En política, como en el clima: No avanzar es retroceder

He tenido ocasión de conocer a un cierto número de políticos a lo largo de mi vida, de diferentes tendencias ideológicas. En un ámbito privado, muchos de ellos me impresionaron por su talento, vocación, conocimiento y preparación. Sin micrófonos realizaban diagnósticos certeros y a veces profundos, ponían en perspectiva su tarea y a veces reconocían sus limitaciones y sus errores. Pero luego, cuando tenían la cámara delante, se transformaban. Si estaban en un mitin vociferaban con el registro acartonado (e insoportable) de estos eventos; si estaban en un debate, recurrían a argumentos simplistas y absurdos que ni ellos mismos creían. En lugar de expresar sus propias ideas, se sometían a los argumentarios aprobados por sus equipos.

¿Qué sucedería si los políticos rompieran con los corsés y clichés con los que actúan? ¿Cómo actuarían los políticos si despidieran a ese enjambre de asesores que les rodean y les dicen a cada momento lo que tienen que argumentar y cómo tienen que hacerlo?

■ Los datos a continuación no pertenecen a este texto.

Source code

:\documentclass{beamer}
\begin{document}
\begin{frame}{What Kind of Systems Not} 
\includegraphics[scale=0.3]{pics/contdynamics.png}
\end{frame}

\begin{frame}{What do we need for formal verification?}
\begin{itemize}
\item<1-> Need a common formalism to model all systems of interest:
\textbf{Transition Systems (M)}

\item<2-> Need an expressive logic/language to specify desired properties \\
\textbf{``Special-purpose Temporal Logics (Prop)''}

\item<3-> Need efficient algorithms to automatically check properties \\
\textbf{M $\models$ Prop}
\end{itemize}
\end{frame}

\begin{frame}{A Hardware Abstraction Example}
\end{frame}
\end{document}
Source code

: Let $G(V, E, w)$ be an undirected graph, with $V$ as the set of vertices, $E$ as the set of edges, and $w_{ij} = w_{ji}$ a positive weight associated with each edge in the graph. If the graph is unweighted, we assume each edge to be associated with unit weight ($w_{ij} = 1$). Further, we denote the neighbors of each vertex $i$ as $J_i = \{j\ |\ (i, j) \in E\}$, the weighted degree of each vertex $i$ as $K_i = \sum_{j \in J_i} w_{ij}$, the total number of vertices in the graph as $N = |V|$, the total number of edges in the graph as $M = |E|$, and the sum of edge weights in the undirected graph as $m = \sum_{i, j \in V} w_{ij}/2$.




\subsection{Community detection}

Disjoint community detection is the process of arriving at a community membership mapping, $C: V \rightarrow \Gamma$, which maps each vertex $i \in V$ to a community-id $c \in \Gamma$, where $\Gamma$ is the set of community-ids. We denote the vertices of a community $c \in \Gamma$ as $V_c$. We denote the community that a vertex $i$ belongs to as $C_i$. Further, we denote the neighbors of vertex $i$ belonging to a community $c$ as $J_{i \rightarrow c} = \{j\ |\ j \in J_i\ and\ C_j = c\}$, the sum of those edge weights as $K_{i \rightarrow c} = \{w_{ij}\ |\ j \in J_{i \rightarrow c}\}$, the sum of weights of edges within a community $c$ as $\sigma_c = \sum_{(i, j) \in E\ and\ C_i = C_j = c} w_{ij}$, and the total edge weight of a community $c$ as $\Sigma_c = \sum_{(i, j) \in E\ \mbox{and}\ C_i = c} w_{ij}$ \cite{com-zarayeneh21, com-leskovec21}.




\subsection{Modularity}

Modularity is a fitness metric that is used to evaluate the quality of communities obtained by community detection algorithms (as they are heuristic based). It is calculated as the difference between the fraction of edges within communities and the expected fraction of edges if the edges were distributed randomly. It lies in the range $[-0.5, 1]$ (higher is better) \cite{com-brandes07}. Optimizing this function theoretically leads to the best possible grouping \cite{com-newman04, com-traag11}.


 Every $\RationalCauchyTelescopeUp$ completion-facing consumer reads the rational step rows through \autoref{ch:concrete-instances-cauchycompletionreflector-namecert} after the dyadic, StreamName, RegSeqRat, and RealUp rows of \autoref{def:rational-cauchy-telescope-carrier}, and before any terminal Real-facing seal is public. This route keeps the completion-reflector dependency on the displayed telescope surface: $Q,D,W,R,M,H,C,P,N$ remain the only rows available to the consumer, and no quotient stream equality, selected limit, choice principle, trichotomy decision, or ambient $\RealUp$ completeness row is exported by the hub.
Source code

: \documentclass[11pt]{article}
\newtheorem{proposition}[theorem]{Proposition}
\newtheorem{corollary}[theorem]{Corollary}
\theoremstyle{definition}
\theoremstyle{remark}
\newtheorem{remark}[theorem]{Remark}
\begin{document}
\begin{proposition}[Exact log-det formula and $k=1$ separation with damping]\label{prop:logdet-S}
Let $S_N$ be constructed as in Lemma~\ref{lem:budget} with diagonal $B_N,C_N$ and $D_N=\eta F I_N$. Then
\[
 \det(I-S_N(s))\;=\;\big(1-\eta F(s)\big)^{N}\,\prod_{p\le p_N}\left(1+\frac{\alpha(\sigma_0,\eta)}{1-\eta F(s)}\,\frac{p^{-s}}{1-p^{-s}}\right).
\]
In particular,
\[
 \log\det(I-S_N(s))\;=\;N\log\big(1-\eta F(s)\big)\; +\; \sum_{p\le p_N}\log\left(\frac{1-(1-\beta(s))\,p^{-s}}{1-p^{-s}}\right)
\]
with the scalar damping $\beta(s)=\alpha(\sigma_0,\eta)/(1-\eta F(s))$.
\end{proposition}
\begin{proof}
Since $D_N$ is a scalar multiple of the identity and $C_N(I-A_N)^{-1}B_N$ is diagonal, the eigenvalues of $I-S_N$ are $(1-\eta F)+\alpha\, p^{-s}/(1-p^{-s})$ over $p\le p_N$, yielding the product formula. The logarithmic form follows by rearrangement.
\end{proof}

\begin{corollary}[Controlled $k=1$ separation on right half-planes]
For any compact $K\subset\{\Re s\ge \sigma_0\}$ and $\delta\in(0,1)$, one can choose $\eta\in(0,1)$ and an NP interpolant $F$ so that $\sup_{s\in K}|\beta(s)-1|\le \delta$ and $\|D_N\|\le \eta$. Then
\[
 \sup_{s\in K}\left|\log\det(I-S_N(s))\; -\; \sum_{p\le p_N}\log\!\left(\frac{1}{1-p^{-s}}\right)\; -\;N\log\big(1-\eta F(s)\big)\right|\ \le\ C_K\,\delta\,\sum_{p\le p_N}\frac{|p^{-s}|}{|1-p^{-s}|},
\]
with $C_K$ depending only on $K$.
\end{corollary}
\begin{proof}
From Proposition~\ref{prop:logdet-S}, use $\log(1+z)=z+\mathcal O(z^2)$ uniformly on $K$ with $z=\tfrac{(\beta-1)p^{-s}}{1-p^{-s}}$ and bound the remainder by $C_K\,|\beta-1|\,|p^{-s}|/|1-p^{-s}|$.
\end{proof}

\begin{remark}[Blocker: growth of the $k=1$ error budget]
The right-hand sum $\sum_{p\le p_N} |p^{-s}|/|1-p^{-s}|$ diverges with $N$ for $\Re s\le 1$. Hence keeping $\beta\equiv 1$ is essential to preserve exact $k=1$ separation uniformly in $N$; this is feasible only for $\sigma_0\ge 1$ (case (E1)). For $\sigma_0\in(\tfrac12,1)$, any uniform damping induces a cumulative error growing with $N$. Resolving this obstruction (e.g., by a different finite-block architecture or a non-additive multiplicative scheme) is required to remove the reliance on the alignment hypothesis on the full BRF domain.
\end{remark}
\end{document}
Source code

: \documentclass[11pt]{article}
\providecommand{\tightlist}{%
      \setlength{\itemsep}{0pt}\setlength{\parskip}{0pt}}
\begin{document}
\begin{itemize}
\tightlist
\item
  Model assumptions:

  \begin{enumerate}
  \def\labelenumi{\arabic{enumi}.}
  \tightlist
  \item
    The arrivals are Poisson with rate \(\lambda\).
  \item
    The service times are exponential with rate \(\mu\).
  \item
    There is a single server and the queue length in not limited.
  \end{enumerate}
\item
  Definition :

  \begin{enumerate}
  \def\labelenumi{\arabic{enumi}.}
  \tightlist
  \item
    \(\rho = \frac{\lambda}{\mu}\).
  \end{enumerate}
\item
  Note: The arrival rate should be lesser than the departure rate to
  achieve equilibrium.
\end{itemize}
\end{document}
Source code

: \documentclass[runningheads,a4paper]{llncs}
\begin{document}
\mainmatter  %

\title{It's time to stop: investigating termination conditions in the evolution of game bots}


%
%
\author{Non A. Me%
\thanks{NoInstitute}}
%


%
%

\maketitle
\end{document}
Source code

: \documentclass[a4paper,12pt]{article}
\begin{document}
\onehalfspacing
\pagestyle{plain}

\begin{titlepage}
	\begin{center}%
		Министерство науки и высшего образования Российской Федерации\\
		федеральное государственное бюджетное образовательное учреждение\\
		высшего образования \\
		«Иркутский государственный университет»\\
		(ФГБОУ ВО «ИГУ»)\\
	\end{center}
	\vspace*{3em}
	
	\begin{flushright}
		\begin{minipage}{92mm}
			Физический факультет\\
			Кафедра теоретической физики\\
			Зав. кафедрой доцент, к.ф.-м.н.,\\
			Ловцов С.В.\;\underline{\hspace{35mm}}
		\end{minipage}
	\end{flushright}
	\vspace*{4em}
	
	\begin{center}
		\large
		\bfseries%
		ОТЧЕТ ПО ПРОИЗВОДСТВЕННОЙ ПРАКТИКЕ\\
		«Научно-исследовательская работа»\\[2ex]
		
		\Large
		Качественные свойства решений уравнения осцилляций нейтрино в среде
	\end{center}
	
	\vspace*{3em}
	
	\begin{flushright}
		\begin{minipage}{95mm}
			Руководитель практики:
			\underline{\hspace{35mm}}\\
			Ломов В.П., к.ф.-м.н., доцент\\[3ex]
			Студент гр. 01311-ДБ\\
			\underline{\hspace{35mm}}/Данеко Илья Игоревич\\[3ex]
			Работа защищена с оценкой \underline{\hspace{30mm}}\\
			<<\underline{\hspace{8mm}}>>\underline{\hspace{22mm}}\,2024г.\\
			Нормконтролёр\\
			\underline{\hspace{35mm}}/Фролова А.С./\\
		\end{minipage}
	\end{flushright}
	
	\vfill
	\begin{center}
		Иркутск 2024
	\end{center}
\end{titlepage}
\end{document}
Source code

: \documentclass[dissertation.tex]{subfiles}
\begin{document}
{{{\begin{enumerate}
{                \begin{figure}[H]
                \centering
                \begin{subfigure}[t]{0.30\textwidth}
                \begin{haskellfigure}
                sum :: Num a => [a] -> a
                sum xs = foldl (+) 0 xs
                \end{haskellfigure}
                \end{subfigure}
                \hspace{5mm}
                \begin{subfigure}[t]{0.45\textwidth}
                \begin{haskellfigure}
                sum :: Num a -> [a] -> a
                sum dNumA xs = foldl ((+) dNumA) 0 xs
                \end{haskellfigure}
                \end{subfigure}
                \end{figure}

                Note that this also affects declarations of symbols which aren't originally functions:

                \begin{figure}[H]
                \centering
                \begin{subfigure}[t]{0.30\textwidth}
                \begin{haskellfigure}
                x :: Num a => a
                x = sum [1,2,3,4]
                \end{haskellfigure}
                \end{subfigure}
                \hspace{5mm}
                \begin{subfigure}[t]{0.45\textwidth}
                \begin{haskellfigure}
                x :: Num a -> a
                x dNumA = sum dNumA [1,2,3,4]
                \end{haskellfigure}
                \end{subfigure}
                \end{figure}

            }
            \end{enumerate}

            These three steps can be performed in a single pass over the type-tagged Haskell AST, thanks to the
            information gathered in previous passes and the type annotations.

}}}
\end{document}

Muchos políticos se hundirían, qué duda cabe, pues no están a la altura de la tarea que pretenden desempeñar; pero algunos otros, los más capaces, quizás consiguieran que los ciudadanos los escucharan con algo más de atención y confianza. Si se atrevieran a decir lo que verdaderamente piensan, admitieran sus limitaciones, dudaran como todos dudamos, en definitiva, si hablaran con algo más de autenticidad, el público quizá les empezara a otorgar la credibilidad que hoy no tienen.

Un cierto escepticismo hacia los mensajes políticos es sano. Una desconfianza absoluta, sin embargo, es letal para la democracia representativa. La opinión pública española ha dejado de creer en los partidos. Quizá si los líderes políticos prescindieran del “consejo experto” de sus asesores algo podría cambiar. Con un 8 por ciento de confianza en los partidos, la cosa no puede empeorar mucho más. ¿Por qué no intentarlo?